Un traguardo di cui Fausto Rossi va fiero e di cui si dice orgoglioso.

Adesso il prossimo obiettivo personale è quello di trovare il gol. Che, pur non facendo di professione l’attaccante, un po’ gli mancaA.

In carriera ne ha segnati pochi (eppure i piedi non gli lancano), impressa nella sua mente e negli annali resta quella in maglia Vallavolid che significò sconfitta per il Barcellona di Messi e Neymar. «Ci sono andato vicino al gol in più di un’occasione, prima della fine del campionato voglio togliermi la soddisfazione, confesso che quello zero nel tabellino marcatori un poco mi disturba».

Non ha segnato, è vero, ma quel salvataggio sulla linea in apertura di Cesena- Reggiana ai fini del risultato forse vale ancor di più…

«Sì, se ci ripenso c’è stata anche un poco di incoscienza nello stoppare il pallone sulla linea di porta, ma in quel frangente non ho pensato a chi poteva esserci nei paraggi, la palla scendeva, non c’era altro modo che quello, metterla giù e calciarla il più lontano possibile».

La maglia granata era nel suo destino. Se è vero che lei è cresciuto nella Juventus, arrivato lì in prima squadra in un match di supercoppa contro l’Inter, come tanti torinesi, calcisticamente parlando, è nato in una famiglia spezzata a metà...

«Padre e fratello ed io del Toro, mamma ed altri parenti “gobbi”, comunque non faccio fatica spiegare ai miei figli che il granata che indosso è della Reggiana, il più piccolo, tra l’altro, è nato qua, a Reggio».

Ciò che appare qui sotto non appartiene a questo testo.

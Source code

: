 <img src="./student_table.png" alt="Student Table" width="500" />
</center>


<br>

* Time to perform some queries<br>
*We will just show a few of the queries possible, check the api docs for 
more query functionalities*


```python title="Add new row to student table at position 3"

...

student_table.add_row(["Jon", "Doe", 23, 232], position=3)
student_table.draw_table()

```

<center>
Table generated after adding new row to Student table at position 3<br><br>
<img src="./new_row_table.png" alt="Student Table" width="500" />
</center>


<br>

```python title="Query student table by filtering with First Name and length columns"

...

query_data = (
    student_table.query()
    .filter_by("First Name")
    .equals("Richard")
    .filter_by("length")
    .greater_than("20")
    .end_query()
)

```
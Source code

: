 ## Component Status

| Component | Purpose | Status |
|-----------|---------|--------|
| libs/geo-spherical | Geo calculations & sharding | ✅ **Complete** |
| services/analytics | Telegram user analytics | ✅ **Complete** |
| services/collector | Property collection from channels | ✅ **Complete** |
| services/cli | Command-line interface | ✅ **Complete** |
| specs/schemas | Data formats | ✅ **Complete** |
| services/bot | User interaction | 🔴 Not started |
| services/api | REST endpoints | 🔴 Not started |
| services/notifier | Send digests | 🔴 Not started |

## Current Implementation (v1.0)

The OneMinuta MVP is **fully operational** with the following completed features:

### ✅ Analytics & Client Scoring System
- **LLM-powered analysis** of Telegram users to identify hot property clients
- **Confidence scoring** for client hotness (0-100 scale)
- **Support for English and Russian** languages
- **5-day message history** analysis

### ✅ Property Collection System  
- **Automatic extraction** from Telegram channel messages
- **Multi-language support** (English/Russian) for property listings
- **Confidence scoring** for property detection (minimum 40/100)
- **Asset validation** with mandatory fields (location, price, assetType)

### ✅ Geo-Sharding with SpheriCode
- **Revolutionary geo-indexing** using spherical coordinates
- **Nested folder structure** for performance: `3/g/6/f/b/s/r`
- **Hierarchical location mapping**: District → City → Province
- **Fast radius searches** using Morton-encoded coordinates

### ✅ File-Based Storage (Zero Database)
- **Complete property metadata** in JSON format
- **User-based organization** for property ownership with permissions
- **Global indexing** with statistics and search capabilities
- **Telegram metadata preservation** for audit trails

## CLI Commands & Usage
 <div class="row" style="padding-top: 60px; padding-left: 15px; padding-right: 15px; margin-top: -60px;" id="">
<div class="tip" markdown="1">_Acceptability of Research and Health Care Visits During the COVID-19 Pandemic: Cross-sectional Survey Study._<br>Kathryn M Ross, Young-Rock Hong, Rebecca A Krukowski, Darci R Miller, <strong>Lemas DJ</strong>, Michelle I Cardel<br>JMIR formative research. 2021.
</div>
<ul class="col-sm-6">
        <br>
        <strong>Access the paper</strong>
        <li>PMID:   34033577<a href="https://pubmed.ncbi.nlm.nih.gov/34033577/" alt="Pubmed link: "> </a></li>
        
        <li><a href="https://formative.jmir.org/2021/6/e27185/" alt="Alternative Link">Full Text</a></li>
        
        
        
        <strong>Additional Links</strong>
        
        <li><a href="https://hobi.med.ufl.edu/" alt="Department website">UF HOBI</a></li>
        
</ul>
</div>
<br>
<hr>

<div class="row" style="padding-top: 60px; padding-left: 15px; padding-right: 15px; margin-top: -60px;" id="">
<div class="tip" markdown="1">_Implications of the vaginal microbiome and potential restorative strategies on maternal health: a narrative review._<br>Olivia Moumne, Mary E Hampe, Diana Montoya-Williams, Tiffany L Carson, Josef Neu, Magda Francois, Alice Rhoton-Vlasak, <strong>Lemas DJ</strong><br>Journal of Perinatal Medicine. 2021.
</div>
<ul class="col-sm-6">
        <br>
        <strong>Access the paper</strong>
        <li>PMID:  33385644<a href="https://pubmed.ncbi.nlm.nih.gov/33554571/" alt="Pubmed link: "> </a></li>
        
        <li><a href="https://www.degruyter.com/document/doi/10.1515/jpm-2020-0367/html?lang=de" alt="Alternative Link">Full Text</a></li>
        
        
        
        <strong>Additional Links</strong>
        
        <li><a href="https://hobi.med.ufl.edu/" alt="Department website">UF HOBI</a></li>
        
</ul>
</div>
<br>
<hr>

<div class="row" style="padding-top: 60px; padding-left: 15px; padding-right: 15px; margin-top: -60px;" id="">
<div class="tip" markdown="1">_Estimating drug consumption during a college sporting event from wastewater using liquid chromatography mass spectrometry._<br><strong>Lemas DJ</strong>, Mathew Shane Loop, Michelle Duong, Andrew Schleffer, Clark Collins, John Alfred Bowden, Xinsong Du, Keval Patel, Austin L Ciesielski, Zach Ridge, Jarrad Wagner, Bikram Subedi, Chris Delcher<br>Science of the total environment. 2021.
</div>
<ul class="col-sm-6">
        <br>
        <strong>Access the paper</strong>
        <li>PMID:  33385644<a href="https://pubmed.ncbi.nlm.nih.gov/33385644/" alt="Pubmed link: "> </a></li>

Rossi, lei si sente perfettamente inserito nel tessuto reggiano. Al punto di aver anche pensato a trasferirsi qua definitivamente. Come è scattata questa scintilla?

«Non so da cosa sia nato questo amore, affetto reciproco tra e me la città, io venivo da un momento critico in Romania, avevo anche pensato di smettere di giocare, poi la chiamata di Alvini di Doriano Tosi mi hanno convinto subito, da piccolo per me la Reggiana era serie A, sapevo che era reduce da anni difficili, un fallimento, campionato di D non vinto, ripescaggio non certo, ma rimaneva una piazza importante, il feeling è sbocciato subito».

Reggiana lanciata verso la promozione, per Rossi avrebbe anche il sapore della rivalsa dopo la retrocessione?

«Certamente, non ce l’aspettavamo, gli ultimi mesi di quel campionato sono stati difficili, alla fine siamo retrocessi per un punto, se penso alle ultime due trasferte, a Pescara e Vicenza sto ancora male, sì voglia di rivalsa c’è, anche per via del campionato scorso. Reggio merita la B e vogliamo fare di tutto per portarcela, poi si vedrà».

Prossima tappa sulla via della promozione Pesaro, in una situazione che ricorda un poco la vigilia del match con il Gubbio, obbligo di vincere per presentarsi poi alla scontro diretto. Allora Cesena, qua Entella sapendo che comunque vada la Reggiana rimarrà in vantaggio…

«Sì, ma non è una frase fatta, noi dobbiamo pensare ad un match alla volta, non farci distrarre dall’impegno successivo, certo più ci si avvicina alla fine i punti pesano di più, il margine per recuperare si assottiglia».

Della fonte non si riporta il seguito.